If I could just remember to write those items on the calendar, I’d be OK.
Calendar keeping is not one of my best subjects. I usually remember some things without help of the 366-day book that is designed to keep me efficient and on time.
It doesn’t work.
The only really good calendar would be some sort of electronic device that could strap to your wrist and would jolt you every time an appointment is coming up and announce just what it is, where it is and the time it takes to get there from where you are at that moment, and costs maybe $25.
All you’d have to do is push a button and announce into the microphone all the details, time, place and reason.
I’m sure that somewhere out there is a device that works just that way and costs 14 times more than an iphone.

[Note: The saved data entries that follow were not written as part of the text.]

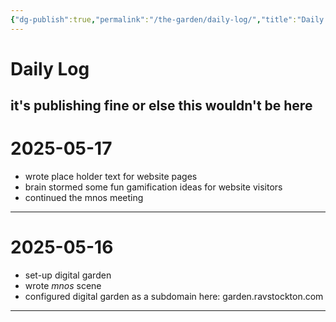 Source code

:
 ```yaml
---
{"dg-publish":true,"permalink":"/the-garden/daily-log/","title":"Daily Log","tags":["garden","timeline","dailylog"]}
---
```



# Daily Log


 it's publishing fine or else this wouldn't be here
---

# 2025-05-17

- wrote place holder text for website pages
- brain stormed some fun gamification ideas for website visitors
- continued the <span class="dg-hide">mnos</span> meeting



---

# 2025-05-16

- set-up digital garden
- wrote *mnos* scene
- configured digital garden as a subdomain here: garden.ravstockton.com

---

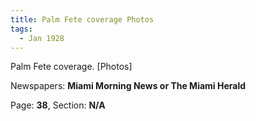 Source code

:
 ```yaml
---  
title: Palm Fete coverage Photos  
tags:  
  - Jan 1928  
---  
```

  
Palm Fete coverage. [Photos]  
  
Newspapers: **Miami Morning News or The Miami Herald**  
  
Page: **38**, Section: **N/A** 
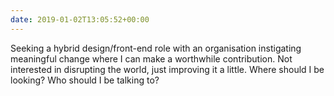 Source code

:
 ```yaml
---
date: 2019-01-02T13:05:52+00:00
---
```


Seeking a hybrid design/front-end role with an organisation instigating meaningful change where I can make a worthwhile contribution. Not interested in disrupting the world, just improving it a little. Where should I be looking? Who should I be talking to?
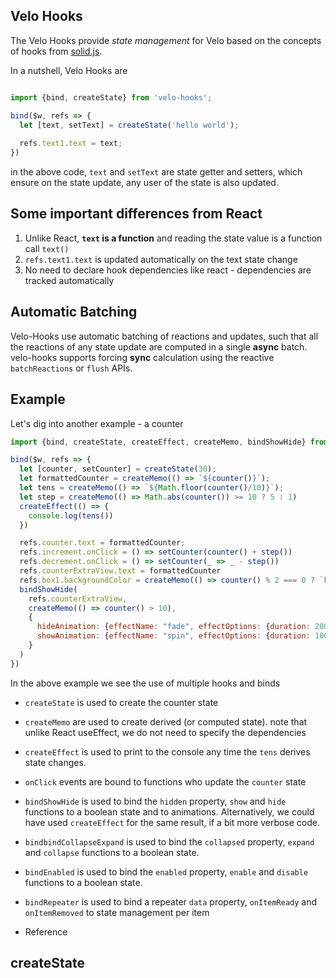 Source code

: Velo Hooks
---


The Velo Hooks provide *state management* for Velo based on the concepts of hooks from [solid.js](https://www.solidjs.com/).

In a nutshell, Velo Hooks are

```js

import {bind, createState} from 'velo-hooks';

bind($w, refs => {
  let [text, setText] = createState('hello world');
  
  refs.text1.text = text;
})
```

in the above code, `text` and `setText` are state getter and setters, which ensure on the state update, any user of the state is also updated.
                                                                                            
## Some important differences from React
1. Unlike React, **`text` is a function** and reading the state value is a function call `text()`
2. `refs.text1.text` is updated automatically on the text state change
3. No need to declare hook dependencies like react - dependencies are tracked automatically

## Automatic Batching
          
Velo-Hooks use automatic batching of reactions and updates, such that all the reactions of any state update are computed 
in a single **async** batch. velo-hooks supports forcing **sync** calculation using the reactive `batchReactions` or `flush` APIs.

## Example

Let's dig into another example - a counter

```js
import {bind, createState, createEffect, createMemo, bindShowHide} from 'velo-hooks';

bind($w, refs => {
  let [counter, setCounter] = createState(30);
  let formattedCounter = createMemo(() => `${counter()}`);
  let tens = createMemo(() => `${Math.floor(counter()/10)}`);
  let step = createMemo(() => Math.abs(counter()) >= 10 ? 5 : 1)
  createEffect(() => {
    console.log(tens())
  })

  refs.counter.text = formattedCounter;
  refs.increment.onClick = () => setCounter(counter() + step())
  refs.decrement.onClick = () => setCounter(_ => _ - step())
  refs.counterExtraView.text = formattedCounter
  refs.box1.backgroundColor = createMemo(() => counter() % 2 === 0 ? `blue` : 'red')
  bindShowHide(
    refs.counterExtraView, 
    createMemo(() => counter() > 10),
    {
      hideAnimation: {effectName: "fade", effectOptions: {duration: 2000, delay: 1000}},
      showAnimation: {effectName: "spin", effectOptions: {duration: 1000, delay: 200, direction: 'ccw'}}
    }
  )
})
```

In the above example we see the use of multiple hooks and binds
* `createState` is used to create the counter state
* `createMemo` are used to create derived (or computed state). note that unlike React useEffect, we do not need to specify the dependencies
* `createEffect` is used to print to the console any time the `tens` derives state changes.
* `onClick` events are bound to functions who update the `counter` state 
* `bindShowHide` is used to bind the `hidden` property, `show` and `hide` functions to a boolean state and to animations. Alternatively, we could have used `createEffect` for the same result, if a bit more verbose code.
* `bindbindCollapseExpand` is used to bind the `collapsed` property, `expand` and `collapse` functions to a boolean state.
* `bindEnabled` is used to bind the `enabled` property, `enable` and `disable` functions to a boolean state.
* `bindRepeater` is used to bind a repeater `data` property, `onItemReady` and `onItemRemoved` to state management per item

* Reference

## createState

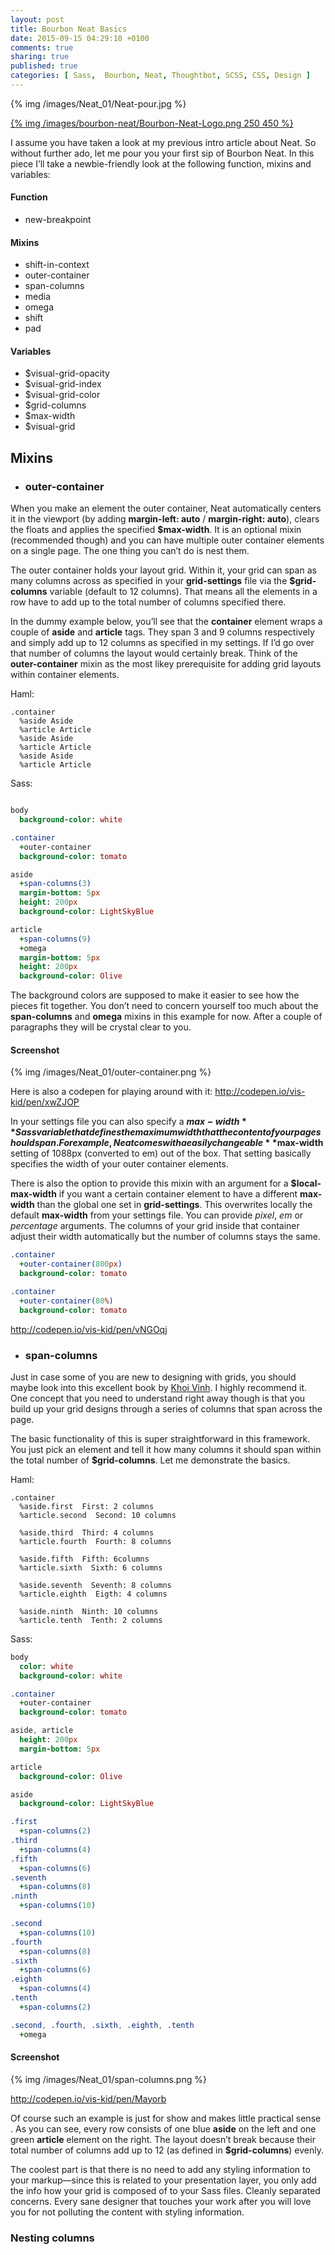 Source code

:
 ```yaml
---
layout: post
title: Bourbon Neat Basics
date: 2015-09-15 04:29:10 +0100
comments: true
sharing: true
published: true 
categories: [ Sass,  Bourbon, Neat, Thoughtbot, SCSS, CSS, Design ]
---
```


{% img /images/Neat_01/Neat-pour.jpg %}

[{% img /images/bourbon-neat/Bourbon-Neat-Logo.png  250 450 %}](http://neat.bourbon.io/)

I assume you have taken a look at my previous intro article about Neat. So without further ado, let me pour you your first sip of Bourbon Neat. In this piece I’ll take a newbie-friendly look at the following function, mixins and variables:

#### Function
+ new-breakpoint

#### Mixins

+ shift-in-context
+ outer-container
+ span-columns
+ media
+ omega
+ shift
+ pad

#### Variables

+ $visual-grid-opacity
+ $visual-grid-index
+ $visual-grid-color
+ $grid-columns
+ $max-width
+ $visual-grid

## Mixins

+ ### outer-container

When you make an element the outer container, Neat automatically centers it in the viewport (by adding **margin-left: auto** / **margin-right: auto**), clears the floats and applies the specified **$max-width**. It is an optional mixin (recommended though) and you can have multiple outer container elements on a single page. The one thing you can’t do is nest them. 

The outer container holds your layout grid. Within it, your grid can span as many columns across as specified in your **grid-settings** file via the **$grid-columns** variable (default to 12 columns). That means all the elements in a row have to add up to the total number of columns specified there. 


In the dummy example below, you’ll see that the **container** element wraps a couple of **aside** and **article** tags. They span 3 and 9 columns respectively and simply add up to 12 columns as specified in my settings. If I’d go over that number of columns the layout would certainly break. Think of the **outer-container** mixin as the most likey prerequisite for adding grid layouts within container elements.

Haml:

``` haml
.container
  %aside Aside
  %article Article
  %aside Aside
  %article Article
  %aside Aside
  %article Article
```

Sass:

``` sass

body
  background-color: white

.container
  +outer-container
  background-color: tomato

aside
  +span-columns(3)
  margin-bottom: 5px
  height: 200px
  background-color: LightSkyBlue 

article
  +span-columns(9)
  +omega
  margin-bottom: 5px
  height: 200px
  background-color: Olive
```

The background colors are supposed to make it easier to see how the pieces fit together. You don’t need to concern yourself too much about the **span-columns** and **omega** mixins in this example for now. After a couple of paragraphs they will be crystal clear to you.

#### Screenshot

{% img /images/Neat_01/outer-container.png %}

Here is also a codepen for playing around with it:
http://codepen.io/vis-kid/pen/xwZJOP

In your settings file you can also specify a **$max-width** Sass variable that defines the maximum width that the content of your page should span. For example, Neat comes with a easily changeable **$max-width** setting of 1088px (converted to em) out of the box. That setting basically specifies the width of your outer container elements.

There is also the option to provide this mixin with an argument for a **$local-max-width** if you want a certain container element to have a different **max-width** than the global one set in **grid-settings**. This overwrites locally the default **max-width** from your settings file. You can provide *pixel*, *em* or *percentage* arguments. The columns of your grid inside that container adjust their width automatically but the number of columns stays the same.

```sass
.container
  +outer-container(800px)
  background-color: tomato
```
```sass
.container
  +outer-container(80%)
  background-color: tomato
```

http://codepen.io/vis-kid/pen/vNGOqj

+ ### span-columns

Just in case some of you are new to designing with grids, you should maybe look into this excellent book by [Khoi Vinh](http://www.subtraction.com/2010/11/05/i-wrote-a-book/). I highly recommend it. One concept that you need to understand right away though is that you build up your grid designs through a series of columns that span across the page. 

The basic functionality of this is super straightforward in this framework. You just pick an element and tell it how many columns it should span within the total number of **$grid-columns**. Let me demonstrate the basics. 

Haml:

``` haml
.container
  %aside.first  First: 2 columns
  %article.second  Second: 10 columns

  %aside.third  Third: 4 columns
  %article.fourth  Fourth: 8 columns

  %aside.fifth  Fifth: 6columns
  %article.sixth  Sixth: 6 columns

  %aside.seventh  Seventh: 8 columns
  %article.eighth  Eigth: 4 columns

  %aside.ninth  Ninth: 10 columns
  %article.tenth  Tenth: 2 columns
```

Sass:
``` sass
body
  color: white
  background-color: white

.container 
  +outer-container
  background-color: tomato

aside, article
  height: 200px
  margin-bottom: 5px

article
  background-color: Olive

aside
  background-color: LightSkyBlue

.first
  +span-columns(2)
.third
  +span-columns(4)
.fifth
  +span-columns(6)
.seventh
  +span-columns(8)
.ninth
  +span-columns(10)

.second
  +span-columns(10)
.fourth
  +span-columns(8)
.sixth
  +span-columns(6)
.eighth
  +span-columns(4)
.tenth
  +span-columns(2)

.second, .fourth, .sixth, .eighth, .tenth
  +omega
```

#### Screenshot

{% img /images/Neat_01/span-columns.png %}

http://codepen.io/vis-kid/pen/Mayorb

Of course such an example is just for show and makes little practical sense . As you can see, every row consists of one blue **aside** on the left and one green **article** element on the right. The layout doesn’t break because their total number of columns add up to 12 (as defined in **$grid-columns**) evenly.

The coolest part is that there is no need to add any styling information to your markup—since this is related to your presentation layer, you only add the info how your grid is composed of to your Sass files. Cleanly separated concerns. Every sane designer that touches your work after you will love you for not polluting the content with styling information.


### Nesting columns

In my younger days I kept the calendar up pretty well, but forgot to look at it every morning. Usually it was in the car and I was inside.
I’m doing mass at midnight for Christmas and the 9 a.m. Sunday mass and that’s neither the start of my list nor the end.
I think it started last night with the going over of Christmas music with the musicians.
Upcoming is the London Community Orchestra/Choir concert Sunday at 7 p.m. Dec. 8 at First Baptist in London.
The rest are boring and have no real reality, so I won’t mention them. Many are things I do weekly, or monthly, anyway.
What’s happened to us? We look toward the holiday season beginning in late January. We make all kinds of purchases, particularly from about October through December. We lose the meaning of the holidays.
The day after Hallowe’en, and the day after that, are the days we celebrate the lives of the saints.
Now the word saint means different things to different religious groups. For some it means the people who have done extraordinary things for the cause of Christianity, and others believe we just automatically become saints when we die and go to Heaven. (I’d rather think it’s the latter.)
Then the day after November 1 is All Souls Day; that’s when we remember all the dead.
Hallowe’en is simply a pagan event that grew out of some other idea but wound up the day before All Saints’ Day, thus being named All Hallows’ Evening, since it was just before what was also called All Hallows’ Day, or Hallows’ Eve, shortened as English speakers often do to Hallowe’en.
Next is Thanksgiving, which really didn’t become a national holiday until 1939 and ratified in 1941. George Washington, one of our earliest presidents, declared that annually Americans should set aside a date for Thanksgiving.
Unfortunately, football as we know it had not been invented, so George and Martha just sat on the porch at Mount Vernon and watched the wind blow the grass around.
Next is Hanukkah on Dec. 5, this year. It’s the celebration of the Miracle of Light when one day’s worth of oil for the lamps actually lit the Temple in Jerusalem for eight days after the Maccabees freed it from foreign possession and again gained control of the homeland.
Then there’s Christmas and New Year’s Day, about which we all know.
So, there’s my annual Scrooge-ness at this time of the year. I have to let all the steam and frustration off somehow. Once I’ve done that I’m OK for the rest of the year.